By Michael Erman and Divya Grover
(Reuters) - Mylan NV's long-awaited U.S. approval for its generic version of rival Teva's blockbuster multiple sclerosis treatment Copaxone drove Mylan's shares up around 18 percent on Wednesday while Teva shares plunged.
The approval late on Tuesday by the U.S. Food and Drug Administration came earlier than both companies had expected. It was issued a day after the health regulator said it would introduce measures to speed to market generic versions of complex drugs like Copaxone to help address the rising cost of pharmaceuticals. [nL2N1MD10X]
Copaxone is the leading MS therapy worldwide as well as Teva's best-selling drug, generating more than $4 billion in revenue for the Israeli drugmaker last year.
On Wednesday, Teva's U.S.-listed shares sank 14 percent to $16.17, while Mylan's shares rose $5.96 to $38.48.
Teva said that Mylan was launching the drug before resolving various patent appeals, meaning that Mylan may risk having to pay damages if Teva prevails.
The FDA approved two different doses of Mylan's version of the drug, 20 mg and 40 mg.
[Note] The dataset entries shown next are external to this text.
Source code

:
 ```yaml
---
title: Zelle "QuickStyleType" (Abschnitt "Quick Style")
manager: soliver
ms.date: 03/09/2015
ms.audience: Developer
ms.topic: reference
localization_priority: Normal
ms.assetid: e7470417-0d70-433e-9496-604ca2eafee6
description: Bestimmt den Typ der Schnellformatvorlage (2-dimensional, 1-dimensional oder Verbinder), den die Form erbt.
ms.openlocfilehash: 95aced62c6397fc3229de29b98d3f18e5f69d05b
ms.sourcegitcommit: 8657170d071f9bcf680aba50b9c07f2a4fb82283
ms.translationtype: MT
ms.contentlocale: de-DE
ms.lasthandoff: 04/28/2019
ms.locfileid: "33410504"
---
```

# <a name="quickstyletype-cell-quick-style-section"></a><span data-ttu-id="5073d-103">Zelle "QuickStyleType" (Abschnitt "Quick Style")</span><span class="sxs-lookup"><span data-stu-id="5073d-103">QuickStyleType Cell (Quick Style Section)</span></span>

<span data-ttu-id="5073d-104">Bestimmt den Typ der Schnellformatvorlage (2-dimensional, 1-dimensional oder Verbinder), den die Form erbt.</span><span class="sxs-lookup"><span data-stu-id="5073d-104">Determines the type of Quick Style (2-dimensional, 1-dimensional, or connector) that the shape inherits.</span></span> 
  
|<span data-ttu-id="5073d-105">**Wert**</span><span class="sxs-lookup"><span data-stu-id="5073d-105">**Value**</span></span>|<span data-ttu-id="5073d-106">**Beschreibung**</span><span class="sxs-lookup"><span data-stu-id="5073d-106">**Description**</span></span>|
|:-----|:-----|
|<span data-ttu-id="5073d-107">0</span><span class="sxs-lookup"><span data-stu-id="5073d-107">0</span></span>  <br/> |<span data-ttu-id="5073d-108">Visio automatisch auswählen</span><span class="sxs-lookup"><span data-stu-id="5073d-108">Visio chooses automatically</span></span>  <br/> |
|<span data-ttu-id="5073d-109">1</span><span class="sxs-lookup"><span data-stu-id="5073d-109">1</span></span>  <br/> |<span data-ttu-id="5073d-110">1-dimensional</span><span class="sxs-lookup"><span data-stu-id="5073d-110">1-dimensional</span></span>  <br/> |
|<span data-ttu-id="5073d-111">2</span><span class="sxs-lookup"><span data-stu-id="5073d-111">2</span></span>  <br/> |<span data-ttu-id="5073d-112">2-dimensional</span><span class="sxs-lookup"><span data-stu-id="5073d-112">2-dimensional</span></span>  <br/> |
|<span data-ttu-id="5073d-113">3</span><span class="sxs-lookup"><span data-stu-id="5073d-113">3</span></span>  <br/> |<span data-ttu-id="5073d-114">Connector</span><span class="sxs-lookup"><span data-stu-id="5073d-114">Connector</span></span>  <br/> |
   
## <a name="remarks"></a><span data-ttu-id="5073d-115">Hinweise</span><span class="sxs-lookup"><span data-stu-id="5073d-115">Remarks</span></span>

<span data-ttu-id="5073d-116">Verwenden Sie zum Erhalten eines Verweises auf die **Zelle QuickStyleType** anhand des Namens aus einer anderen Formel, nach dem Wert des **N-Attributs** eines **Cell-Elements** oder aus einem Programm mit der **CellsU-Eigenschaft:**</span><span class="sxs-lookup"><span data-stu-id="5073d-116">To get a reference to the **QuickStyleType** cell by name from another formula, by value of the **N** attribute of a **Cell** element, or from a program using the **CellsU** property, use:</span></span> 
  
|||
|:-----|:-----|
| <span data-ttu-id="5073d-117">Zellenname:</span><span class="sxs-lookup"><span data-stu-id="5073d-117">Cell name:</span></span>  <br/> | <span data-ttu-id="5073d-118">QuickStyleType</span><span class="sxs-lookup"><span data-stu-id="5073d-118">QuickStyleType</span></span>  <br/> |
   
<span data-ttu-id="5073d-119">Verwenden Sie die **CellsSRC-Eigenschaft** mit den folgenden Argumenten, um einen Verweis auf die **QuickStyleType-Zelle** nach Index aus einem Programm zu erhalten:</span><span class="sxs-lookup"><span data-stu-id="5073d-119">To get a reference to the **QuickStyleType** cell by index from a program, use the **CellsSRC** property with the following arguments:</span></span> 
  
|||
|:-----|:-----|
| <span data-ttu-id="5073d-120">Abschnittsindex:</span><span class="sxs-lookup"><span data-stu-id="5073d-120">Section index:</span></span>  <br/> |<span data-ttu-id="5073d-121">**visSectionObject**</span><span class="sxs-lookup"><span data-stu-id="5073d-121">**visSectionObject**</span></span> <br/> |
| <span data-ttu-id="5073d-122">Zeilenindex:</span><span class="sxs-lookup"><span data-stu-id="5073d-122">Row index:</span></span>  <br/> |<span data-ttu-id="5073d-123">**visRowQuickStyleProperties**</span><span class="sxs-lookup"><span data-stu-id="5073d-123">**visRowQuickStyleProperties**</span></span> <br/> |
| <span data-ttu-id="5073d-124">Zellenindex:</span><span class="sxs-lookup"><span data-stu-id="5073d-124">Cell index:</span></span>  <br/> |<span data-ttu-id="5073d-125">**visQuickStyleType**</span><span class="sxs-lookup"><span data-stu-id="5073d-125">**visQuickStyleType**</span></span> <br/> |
The 40 mg dosage accounted for more than 85 percent of Copaxone prescriptions in the second quarter.
Analysts called the approval a big win for Mylan and said it would help 2017 and 2018 earnings. Mylan filed its first application for a version of Copaxone in 2009.
Wells Fargo analyst David Maris said that optimistically the drug could add 13 cents a share to Mylan's quarterly earnings going forward. That assumes Mylan captures a 40 percent share of the 40 mg dosage market at a 40 percent discount to Teva's pricing.
Mylan had lowered its 2017 and 2018 earnings forecast in August, due in part to delays getting FDA approvals for key generics like its versions of Copaxone and asthma treatment Advair. At the time it said it did not expect any major product launches until 2018.
After the approval Mylan said it expected to start shipping its generic drug very soon. The FDA approval letter also said the company might be eligible for 180 days exclusivity on the drug, Mylan reported.
Momenta Pharmaceuticals and the Sandoz unit of Novartis already sell a generic version of 20 mg Copaxone and are developing a version of the 40 mg dosage.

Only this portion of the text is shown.